- [DATA FOR THIS EXERCISE]
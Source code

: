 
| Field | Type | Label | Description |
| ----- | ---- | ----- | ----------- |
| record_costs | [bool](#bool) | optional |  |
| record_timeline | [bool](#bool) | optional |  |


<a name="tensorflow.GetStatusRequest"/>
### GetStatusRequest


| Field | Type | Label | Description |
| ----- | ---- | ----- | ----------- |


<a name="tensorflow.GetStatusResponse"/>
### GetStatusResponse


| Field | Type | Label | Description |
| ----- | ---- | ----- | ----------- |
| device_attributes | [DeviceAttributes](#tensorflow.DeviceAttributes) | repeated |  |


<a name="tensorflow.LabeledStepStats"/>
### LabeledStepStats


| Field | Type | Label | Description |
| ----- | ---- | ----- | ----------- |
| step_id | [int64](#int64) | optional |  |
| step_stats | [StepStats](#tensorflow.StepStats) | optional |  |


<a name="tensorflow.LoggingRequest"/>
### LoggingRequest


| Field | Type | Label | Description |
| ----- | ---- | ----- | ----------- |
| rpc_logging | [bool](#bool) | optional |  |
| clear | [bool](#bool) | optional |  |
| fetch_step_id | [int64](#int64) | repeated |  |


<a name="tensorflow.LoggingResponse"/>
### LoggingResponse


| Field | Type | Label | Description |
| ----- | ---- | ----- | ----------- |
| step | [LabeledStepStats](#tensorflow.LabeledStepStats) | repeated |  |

- [WHAT TO WORK ON] Which lines in the material above include the string "GetStatusRequest"? Pull them out.

- [TASK RESULT]
<a name="tensorflow.GetStatusRequest"/>
### GetStatusRequest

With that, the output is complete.